AverageWhiteBloke said:


> Can you elaborate on that or link some info? New one on me! I've been using aquasafe and purigen for a while and didn't realise there could be some problems.








Don't know if this is the write link , I'm at work right now but take a look . 
Or google regeneration of Purigen and anime based dechlorinators 
 Purigen used with amine based polymer [Archive]  - Seachem Support Forums



Sent from my iPhone using Tapatalk


----------



## Andy Thurston (2 Sep 2013)

ian_m said:


> lost water for a while and when it came back after a while the water stunk of chlorine


Something similar happened at our house 2 years ago I noticed the smell of extra chlorine and dosed for a few weeks, that tank gets small water changes only has £10 worth of fish in anyway. The other large heavily stocked tank (nearly £1k worth) gets 60% change every 3 days and gets dosed with prime and I'm changing to safe or other dry dechlorinator when that runs out.


----------



## ian_m (2 Sep 2013)

AverageWhiteBloke said:


> Can you elaborate on that or link some info? New one on me! I've been using aquasafe and purigen for a while and didn't realise there could be some problems.


See here.
Seachem. Purigen

Tetra Aquasafe does contain a slime coat agent and will render Purigen useless.I know as I wanted to use Purigen but I have a cupboard full of 500ml bottles of Aquasafe, I got 3 off 500ml bottles for £20 a while back and I am just waiting till those of run out before moving to Prime dechlorinator and Purigen.

I think I read somewhere that "clogged" Purigen when regenerated goes brown (as opposed back to white) as the regenerating bleach breaks dowm the slime coat to brown hard components clogging the Purigen even more.


----------



## AverageWhiteBloke (2 Sep 2013)

Doh, I missed that meeting  I should try and get in UKAPS more often and I probably would have picked up on it at some point.

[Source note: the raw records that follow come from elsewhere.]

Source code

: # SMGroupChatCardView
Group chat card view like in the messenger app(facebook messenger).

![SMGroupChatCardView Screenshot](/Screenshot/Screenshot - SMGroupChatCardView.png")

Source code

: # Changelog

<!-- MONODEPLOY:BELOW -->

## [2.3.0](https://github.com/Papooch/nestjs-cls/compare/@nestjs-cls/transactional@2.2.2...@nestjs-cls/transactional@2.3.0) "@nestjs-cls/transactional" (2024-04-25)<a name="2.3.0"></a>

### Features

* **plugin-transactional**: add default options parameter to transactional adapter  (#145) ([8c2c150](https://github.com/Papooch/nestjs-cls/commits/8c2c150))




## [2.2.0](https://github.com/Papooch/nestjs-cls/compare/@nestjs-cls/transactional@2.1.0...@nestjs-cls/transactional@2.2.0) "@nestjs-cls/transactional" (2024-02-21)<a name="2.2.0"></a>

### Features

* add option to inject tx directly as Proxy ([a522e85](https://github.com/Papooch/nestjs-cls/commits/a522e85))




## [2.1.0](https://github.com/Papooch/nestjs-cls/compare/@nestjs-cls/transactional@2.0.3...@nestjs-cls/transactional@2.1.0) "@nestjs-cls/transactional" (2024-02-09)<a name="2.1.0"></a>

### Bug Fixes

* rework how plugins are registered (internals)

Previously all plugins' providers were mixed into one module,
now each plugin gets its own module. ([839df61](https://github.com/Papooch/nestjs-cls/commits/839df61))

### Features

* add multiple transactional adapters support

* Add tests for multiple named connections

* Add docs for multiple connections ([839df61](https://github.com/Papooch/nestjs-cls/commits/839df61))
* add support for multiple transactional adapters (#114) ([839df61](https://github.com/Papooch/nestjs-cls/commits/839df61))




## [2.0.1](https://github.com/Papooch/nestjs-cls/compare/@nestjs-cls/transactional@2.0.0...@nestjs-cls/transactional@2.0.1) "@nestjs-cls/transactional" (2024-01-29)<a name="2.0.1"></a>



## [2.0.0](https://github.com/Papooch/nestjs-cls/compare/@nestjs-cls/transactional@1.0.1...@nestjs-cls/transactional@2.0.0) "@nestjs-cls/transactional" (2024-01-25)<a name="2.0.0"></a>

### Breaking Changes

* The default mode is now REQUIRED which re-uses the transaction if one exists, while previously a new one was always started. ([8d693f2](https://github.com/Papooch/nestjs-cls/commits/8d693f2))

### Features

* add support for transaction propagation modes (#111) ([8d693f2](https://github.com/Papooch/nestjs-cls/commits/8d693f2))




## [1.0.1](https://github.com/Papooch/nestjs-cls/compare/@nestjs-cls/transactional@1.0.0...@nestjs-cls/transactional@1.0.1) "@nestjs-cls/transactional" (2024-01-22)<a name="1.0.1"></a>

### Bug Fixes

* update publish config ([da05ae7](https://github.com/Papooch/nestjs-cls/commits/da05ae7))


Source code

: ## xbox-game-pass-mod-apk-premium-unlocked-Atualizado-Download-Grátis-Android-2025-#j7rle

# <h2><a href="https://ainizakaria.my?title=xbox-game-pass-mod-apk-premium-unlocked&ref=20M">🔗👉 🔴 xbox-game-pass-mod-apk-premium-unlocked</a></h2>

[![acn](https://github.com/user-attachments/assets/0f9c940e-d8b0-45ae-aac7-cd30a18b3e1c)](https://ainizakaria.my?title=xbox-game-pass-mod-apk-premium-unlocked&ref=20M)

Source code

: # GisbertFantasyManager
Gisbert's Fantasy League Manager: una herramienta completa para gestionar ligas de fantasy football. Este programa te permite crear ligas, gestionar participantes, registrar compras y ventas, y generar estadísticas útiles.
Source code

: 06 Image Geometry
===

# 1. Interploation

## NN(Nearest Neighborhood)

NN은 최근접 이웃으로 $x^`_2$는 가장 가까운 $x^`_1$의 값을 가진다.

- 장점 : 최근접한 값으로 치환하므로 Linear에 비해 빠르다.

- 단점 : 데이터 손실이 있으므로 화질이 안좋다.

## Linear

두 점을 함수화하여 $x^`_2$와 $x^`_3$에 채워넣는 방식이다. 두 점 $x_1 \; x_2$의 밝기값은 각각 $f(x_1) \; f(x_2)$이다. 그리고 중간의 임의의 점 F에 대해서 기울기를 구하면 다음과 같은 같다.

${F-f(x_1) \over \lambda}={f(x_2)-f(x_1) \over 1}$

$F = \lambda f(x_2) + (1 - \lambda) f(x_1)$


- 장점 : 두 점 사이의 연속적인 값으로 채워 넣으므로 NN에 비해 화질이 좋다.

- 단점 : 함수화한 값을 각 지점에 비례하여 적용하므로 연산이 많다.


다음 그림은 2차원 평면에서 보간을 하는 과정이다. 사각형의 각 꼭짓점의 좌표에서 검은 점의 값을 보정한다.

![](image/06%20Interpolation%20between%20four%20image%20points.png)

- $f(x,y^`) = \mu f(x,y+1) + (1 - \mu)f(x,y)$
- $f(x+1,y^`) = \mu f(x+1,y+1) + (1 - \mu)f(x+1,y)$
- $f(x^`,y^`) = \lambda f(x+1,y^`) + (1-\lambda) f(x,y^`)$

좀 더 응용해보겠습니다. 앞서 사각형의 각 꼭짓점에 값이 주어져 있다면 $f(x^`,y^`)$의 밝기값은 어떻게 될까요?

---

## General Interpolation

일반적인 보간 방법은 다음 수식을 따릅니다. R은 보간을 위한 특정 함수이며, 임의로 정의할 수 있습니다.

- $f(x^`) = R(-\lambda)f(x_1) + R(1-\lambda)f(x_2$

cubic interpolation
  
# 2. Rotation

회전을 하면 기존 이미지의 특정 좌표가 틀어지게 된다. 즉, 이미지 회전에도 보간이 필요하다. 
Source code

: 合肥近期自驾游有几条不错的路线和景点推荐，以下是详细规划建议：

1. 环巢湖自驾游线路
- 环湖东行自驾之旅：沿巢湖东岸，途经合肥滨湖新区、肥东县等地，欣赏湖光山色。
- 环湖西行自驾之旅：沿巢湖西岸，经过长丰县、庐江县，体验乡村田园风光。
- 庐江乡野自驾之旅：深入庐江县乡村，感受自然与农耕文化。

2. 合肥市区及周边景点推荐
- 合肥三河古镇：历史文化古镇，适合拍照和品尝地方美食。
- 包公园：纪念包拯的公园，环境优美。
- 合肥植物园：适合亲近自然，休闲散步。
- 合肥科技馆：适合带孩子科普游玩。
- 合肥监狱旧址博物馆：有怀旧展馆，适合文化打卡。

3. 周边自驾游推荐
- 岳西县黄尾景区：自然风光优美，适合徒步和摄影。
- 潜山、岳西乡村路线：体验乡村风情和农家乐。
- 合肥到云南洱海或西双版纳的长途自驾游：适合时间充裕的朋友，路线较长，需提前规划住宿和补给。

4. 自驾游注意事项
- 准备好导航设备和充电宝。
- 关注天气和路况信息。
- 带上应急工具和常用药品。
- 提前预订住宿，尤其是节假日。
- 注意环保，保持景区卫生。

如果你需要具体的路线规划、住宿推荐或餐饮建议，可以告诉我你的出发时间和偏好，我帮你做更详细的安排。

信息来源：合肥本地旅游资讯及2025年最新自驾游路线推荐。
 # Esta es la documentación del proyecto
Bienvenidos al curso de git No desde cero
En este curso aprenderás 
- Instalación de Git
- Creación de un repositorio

Having said that, I didn't have any problems recharging last time but it's only the second time I have re-charged it. Went back white without a problem, it did need two goes though. I gave it a soak in bleach/water until the colour ran out and then a fresh bleach/water overnight followed by a good rinse and you guessed it, a rinse with water with a couple of ml of Aquasafe in supposedly to detoxify any remaining bleach.

I'm due some dechlorinator, are they any other brands that we know are safe which can be grabbed at the LFS? King British Maybe? That's always available in most LFS round me. How will I know if my Purigens ok, if it still turns from white to brown and back again can I assume that it's still doing its job?

Apologies for the hijack btw


----------



## MirandaB (2 Sep 2013)

I only ever use Seachem Prime,it is more expensive initially but you need much smaller amounts than the cheaper versions so it lasts so much longer......bit like Fairy Liquid but without the bubbles


----------



## AverageWhiteBloke (2 Sep 2013)

Damn, I just got a delivery off AE this week. If I'd have knew I would have ordered some to keep delivery down. Just had a little shopping spree so I don't really need anything else at the moment. Maybe I should get some more purigen to keep on stock in case I have ruined mine. I suppose if I don't open it it will keep for when I need some.


----------